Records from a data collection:
....

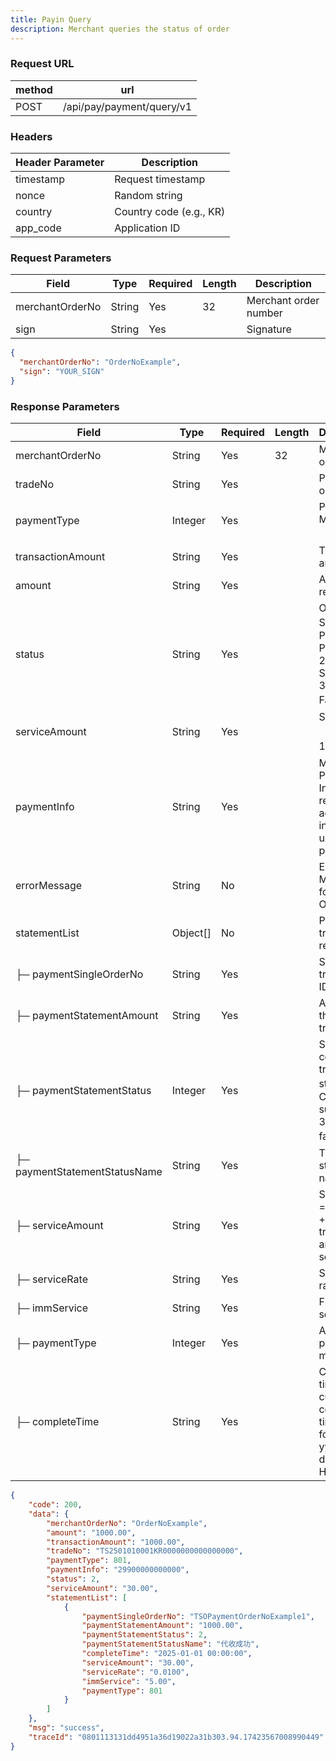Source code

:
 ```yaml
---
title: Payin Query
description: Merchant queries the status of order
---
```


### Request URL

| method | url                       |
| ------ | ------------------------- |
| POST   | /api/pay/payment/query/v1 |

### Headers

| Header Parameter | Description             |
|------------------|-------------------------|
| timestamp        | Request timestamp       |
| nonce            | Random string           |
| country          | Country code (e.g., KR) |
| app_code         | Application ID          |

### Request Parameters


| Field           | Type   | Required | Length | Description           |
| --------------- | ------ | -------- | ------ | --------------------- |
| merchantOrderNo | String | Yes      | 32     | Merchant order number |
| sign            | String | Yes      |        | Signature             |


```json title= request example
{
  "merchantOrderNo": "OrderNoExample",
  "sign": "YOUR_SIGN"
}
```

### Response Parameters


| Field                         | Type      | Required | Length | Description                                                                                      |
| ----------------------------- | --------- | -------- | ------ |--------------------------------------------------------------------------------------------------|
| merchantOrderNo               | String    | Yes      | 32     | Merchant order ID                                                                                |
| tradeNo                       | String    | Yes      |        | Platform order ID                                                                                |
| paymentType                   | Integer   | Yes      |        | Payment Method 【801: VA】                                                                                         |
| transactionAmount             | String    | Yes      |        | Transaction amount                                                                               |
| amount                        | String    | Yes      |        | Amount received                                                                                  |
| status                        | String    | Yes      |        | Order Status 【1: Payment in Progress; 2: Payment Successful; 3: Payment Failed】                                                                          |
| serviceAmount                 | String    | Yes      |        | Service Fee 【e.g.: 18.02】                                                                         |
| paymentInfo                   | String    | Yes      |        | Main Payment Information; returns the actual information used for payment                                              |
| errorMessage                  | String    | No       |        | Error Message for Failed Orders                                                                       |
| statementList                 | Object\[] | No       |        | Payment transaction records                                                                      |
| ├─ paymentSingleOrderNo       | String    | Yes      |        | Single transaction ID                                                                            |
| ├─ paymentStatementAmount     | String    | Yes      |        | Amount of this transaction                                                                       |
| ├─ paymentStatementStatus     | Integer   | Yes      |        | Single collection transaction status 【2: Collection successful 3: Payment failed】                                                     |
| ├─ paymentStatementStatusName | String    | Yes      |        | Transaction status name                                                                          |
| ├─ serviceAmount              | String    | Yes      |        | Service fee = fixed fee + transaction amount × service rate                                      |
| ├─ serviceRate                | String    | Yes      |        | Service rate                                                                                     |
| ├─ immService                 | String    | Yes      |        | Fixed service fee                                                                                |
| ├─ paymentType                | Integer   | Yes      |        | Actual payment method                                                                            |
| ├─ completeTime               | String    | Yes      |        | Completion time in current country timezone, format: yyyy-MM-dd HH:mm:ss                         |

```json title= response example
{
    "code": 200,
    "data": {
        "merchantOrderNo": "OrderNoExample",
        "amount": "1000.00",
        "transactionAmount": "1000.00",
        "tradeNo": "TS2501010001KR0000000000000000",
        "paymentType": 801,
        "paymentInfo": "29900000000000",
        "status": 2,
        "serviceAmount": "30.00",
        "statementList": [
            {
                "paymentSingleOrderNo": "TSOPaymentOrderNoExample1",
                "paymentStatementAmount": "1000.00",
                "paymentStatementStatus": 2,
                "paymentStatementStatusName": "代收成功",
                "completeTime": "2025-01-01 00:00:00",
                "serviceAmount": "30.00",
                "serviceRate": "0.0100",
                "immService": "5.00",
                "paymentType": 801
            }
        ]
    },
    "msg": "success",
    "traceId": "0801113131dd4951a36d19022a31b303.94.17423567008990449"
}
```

....

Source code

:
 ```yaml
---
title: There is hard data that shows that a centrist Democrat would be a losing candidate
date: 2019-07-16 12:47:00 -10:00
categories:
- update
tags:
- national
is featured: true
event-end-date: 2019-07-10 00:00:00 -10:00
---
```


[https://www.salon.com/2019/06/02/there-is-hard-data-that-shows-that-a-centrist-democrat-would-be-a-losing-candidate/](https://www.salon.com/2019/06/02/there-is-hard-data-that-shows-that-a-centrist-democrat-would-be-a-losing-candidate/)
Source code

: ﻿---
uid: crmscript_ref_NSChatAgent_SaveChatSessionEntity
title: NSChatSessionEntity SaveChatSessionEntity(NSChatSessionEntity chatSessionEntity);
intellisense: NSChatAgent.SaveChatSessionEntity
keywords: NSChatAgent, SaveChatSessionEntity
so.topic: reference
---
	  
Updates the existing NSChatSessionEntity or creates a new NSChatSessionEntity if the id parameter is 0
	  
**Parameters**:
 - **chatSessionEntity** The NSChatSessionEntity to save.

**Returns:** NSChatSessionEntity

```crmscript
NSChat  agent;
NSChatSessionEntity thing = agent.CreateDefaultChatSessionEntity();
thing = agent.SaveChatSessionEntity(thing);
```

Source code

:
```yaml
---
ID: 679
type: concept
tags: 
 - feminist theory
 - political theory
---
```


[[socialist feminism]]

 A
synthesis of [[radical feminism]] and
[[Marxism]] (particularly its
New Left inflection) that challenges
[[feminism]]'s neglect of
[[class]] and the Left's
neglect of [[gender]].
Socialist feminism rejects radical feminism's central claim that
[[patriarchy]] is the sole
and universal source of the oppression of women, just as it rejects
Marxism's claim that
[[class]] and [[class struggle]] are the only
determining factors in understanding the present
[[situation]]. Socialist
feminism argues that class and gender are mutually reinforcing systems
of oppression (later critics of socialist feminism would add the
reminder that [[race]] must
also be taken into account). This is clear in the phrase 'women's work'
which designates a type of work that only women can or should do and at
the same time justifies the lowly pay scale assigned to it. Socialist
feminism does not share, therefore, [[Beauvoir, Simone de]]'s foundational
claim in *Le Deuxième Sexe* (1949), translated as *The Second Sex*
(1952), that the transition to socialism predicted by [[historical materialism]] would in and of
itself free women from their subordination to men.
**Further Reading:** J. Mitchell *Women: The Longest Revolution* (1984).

....

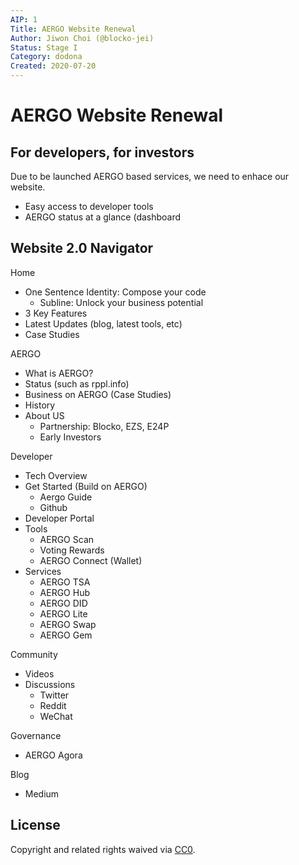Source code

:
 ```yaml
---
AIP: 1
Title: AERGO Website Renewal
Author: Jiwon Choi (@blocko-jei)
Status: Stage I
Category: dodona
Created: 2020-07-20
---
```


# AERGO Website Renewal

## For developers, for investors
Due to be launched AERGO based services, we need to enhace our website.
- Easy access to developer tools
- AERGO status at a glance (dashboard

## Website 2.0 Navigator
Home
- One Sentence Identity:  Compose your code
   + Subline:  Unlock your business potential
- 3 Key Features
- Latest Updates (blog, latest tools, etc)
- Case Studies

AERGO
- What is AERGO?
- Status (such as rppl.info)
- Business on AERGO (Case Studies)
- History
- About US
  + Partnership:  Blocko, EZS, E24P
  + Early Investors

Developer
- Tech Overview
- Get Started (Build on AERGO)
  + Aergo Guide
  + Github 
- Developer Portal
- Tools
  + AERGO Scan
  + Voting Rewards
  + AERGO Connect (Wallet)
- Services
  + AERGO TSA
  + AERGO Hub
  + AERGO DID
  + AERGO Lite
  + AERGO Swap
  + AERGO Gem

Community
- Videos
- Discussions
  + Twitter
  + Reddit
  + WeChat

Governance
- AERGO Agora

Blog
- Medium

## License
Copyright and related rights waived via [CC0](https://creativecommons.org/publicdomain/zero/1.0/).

....

YOUR OBJECTIVE -
Reprint exactly the lines above that start at the one with "- Tech Overview" and end at the one with "Copyright and related", keeping both and adding none.

ANSWER TO THIS EXERCISE -
- Tech Overview
- Get Started (Build on AERGO)
  + Aergo Guide
  + Github 
- Developer Portal
- Tools
  + AERGO Scan
  + Voting Rewards
  + AERGO Connect (Wallet)
- Services
  + AERGO TSA
  + AERGO Hub
  + AERGO DID
  + AERGO Lite
  + AERGO Swap
  + AERGO Gem

Community
- Videos
- Discussions
  + Twitter
  + Reddit
  + WeChat

Governance
- AERGO Agora

Blog
- Medium

## License
Copyright and related rights waived via [CC0](https://creativecommons.org/publicdomain/zero/1.0/).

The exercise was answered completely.